→ **Your instructions**: Please find every line in the records below that contains the word "have", and copy it.

[Saved entries]
•••

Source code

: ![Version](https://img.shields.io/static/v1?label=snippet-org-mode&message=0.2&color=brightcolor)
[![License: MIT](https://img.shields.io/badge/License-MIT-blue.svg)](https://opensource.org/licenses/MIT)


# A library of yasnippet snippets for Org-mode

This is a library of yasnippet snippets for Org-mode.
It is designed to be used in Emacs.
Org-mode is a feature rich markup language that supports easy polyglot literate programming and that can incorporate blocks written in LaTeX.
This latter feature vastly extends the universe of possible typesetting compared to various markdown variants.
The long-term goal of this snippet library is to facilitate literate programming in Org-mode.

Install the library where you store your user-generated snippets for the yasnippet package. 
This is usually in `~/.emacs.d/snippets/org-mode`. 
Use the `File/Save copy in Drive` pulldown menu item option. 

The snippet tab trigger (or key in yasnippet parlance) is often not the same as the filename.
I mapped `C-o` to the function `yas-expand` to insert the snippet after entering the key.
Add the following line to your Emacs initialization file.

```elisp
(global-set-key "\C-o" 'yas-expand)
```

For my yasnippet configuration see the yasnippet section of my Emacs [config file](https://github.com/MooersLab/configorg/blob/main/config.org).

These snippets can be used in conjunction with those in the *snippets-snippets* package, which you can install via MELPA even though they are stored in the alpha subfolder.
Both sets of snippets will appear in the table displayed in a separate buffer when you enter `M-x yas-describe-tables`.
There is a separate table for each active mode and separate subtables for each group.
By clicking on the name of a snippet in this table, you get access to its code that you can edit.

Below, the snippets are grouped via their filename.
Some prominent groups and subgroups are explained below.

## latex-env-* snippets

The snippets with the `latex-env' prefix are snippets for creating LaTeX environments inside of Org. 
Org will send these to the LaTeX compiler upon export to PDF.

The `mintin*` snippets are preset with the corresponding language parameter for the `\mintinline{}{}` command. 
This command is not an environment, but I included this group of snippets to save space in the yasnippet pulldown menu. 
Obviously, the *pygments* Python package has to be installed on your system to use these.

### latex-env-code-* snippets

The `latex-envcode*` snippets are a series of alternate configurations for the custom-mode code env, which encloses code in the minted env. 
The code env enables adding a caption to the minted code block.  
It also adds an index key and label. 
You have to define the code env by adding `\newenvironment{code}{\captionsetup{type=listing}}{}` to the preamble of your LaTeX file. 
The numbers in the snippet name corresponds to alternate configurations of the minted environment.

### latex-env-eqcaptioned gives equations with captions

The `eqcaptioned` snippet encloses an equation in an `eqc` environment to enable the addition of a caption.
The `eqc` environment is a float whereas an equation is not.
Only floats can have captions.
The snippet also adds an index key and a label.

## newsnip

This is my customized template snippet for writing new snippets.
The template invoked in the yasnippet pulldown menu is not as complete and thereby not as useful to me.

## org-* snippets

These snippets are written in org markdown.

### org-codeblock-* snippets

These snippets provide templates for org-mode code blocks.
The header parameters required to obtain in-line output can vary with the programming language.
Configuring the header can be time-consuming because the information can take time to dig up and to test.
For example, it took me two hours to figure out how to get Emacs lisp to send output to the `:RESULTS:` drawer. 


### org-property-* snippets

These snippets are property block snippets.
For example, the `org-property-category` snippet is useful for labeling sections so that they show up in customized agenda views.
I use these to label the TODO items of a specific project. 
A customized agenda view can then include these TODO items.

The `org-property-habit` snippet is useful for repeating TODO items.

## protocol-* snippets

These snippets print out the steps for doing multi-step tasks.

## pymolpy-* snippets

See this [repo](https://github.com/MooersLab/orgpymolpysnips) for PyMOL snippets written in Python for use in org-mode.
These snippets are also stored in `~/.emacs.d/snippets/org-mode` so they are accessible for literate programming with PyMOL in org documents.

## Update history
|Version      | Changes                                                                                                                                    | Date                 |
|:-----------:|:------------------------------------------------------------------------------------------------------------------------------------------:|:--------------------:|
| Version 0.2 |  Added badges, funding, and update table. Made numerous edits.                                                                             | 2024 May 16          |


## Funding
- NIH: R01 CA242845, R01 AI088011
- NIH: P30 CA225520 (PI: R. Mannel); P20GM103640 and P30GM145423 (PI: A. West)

•••

→ **Task response**:
You have to define the code env by adding `\newenvironment{code}{\captionsetup{type=listing}}{}` to the preamble of your LaTeX file. 
Only floats can have captions.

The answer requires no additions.